(Beginning of Data for the task)

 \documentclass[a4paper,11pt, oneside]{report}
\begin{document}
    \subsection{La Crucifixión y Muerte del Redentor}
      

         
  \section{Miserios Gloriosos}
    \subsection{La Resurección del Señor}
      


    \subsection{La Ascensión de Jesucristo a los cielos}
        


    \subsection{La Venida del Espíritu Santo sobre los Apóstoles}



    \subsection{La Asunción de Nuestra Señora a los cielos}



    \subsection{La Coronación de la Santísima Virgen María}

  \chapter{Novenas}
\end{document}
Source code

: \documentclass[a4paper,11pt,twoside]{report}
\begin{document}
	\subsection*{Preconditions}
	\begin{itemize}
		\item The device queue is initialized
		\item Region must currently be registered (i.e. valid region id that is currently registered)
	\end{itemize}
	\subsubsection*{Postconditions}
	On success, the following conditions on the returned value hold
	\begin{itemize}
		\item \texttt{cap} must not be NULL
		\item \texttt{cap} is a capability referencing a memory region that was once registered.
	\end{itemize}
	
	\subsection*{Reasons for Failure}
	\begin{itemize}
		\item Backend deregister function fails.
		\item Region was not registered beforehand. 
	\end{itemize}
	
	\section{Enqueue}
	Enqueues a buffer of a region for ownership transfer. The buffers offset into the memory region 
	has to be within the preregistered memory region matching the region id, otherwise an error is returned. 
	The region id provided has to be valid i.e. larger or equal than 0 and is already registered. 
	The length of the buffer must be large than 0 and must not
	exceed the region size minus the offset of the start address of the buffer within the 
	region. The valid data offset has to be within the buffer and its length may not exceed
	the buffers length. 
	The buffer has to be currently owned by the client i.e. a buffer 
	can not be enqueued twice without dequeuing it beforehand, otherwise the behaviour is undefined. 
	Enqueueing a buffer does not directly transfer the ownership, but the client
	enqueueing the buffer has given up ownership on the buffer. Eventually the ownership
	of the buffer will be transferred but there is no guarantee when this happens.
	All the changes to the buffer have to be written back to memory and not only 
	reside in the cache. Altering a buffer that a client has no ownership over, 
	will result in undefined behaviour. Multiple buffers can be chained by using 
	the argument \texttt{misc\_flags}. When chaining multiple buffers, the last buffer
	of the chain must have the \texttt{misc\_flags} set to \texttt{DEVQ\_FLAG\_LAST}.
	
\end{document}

(End of Data for the task)

◆ **Work item**
Would you transcribe the entire listing above without any deviation?

◆ **Solution for this problem**
 \documentclass[a4paper,11pt, oneside]{report}
\begin{document}
    \subsection{La Crucifixión y Muerte del Redentor}
      

         
  \section{Miserios Gloriosos}
    \subsection{La Resurección del Señor}
      


    \subsection{La Ascensión de Jesucristo a los cielos}
        


    \subsection{La Venida del Espíritu Santo sobre los Apóstoles}



    \subsection{La Asunción de Nuestra Señora a los cielos}



    \subsection{La Coronación de la Santísima Virgen María}

  \chapter{Novenas}
\end{document}
Source code

: \documentclass[a4paper,11pt,twoside]{report}
\begin{document}
	\subsection*{Preconditions}
	\begin{itemize}
		\item The device queue is initialized
		\item Region must currently be registered (i.e. valid region id that is currently registered)
	\end{itemize}
	\subsubsection*{Postconditions}
	On success, the following conditions on the returned value hold
	\begin{itemize}
		\item \texttt{cap} must not be NULL
		\item \texttt{cap} is a capability referencing a memory region that was once registered.
	\end{itemize}
	
	\subsection*{Reasons for Failure}
	\begin{itemize}
		\item Backend deregister function fails.
		\item Region was not registered beforehand. 
	\end{itemize}
	
	\section{Enqueue}
	Enqueues a buffer of a region for ownership transfer. The buffers offset into the memory region 
	has to be within the preregistered memory region matching the region id, otherwise an error is returned. 
	The region id provided has to be valid i.e. larger or equal than 0 and is already registered. 
	The length of the buffer must be large than 0 and must not
	exceed the region size minus the offset of the start address of the buffer within the 
	region. The valid data offset has to be within the buffer and its length may not exceed
	the buffers length. 
	The buffer has to be currently owned by the client i.e. a buffer 
	can not be enqueued twice without dequeuing it beforehand, otherwise the behaviour is undefined. 
	Enqueueing a buffer does not directly transfer the ownership, but the client
	enqueueing the buffer has given up ownership on the buffer. Eventually the ownership
	of the buffer will be transferred but there is no guarantee when this happens.
	All the changes to the buffer have to be written back to memory and not only 
	reside in the cache. Altering a buffer that a client has no ownership over, 
	will result in undefined behaviour. Multiple buffers can be chained by using 
	the argument \texttt{misc\_flags}. When chaining multiple buffers, the last buffer
	of the chain must have the \texttt{misc\_flags} set to \texttt{DEVQ\_FLAG\_LAST}.
	
\end{document}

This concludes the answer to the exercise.